◆ Brief:
Take the material below from its first line through the line containing "Contributor: ZHANG Wenkai" and, please, write those lines again exactly.

◆ Supplied data:
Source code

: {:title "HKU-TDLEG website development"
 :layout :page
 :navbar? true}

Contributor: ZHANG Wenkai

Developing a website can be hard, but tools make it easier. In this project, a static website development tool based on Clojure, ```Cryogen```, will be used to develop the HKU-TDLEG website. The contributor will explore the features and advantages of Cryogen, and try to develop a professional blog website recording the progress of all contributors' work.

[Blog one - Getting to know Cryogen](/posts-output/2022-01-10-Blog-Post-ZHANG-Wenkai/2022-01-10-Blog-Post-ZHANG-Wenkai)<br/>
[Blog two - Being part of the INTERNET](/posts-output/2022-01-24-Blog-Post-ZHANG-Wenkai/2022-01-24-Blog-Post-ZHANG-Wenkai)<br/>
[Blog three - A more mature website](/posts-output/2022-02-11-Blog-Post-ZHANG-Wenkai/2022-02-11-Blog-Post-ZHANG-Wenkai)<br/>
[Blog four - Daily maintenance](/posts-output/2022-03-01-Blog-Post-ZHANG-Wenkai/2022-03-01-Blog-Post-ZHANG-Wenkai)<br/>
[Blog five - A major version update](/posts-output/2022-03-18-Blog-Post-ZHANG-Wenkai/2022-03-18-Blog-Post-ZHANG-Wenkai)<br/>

◆ Answer area:
Source code

: {:title "HKU-TDLEG website development"
 :layout :page
 :navbar? true}

Contributor: ZHANG Wenkai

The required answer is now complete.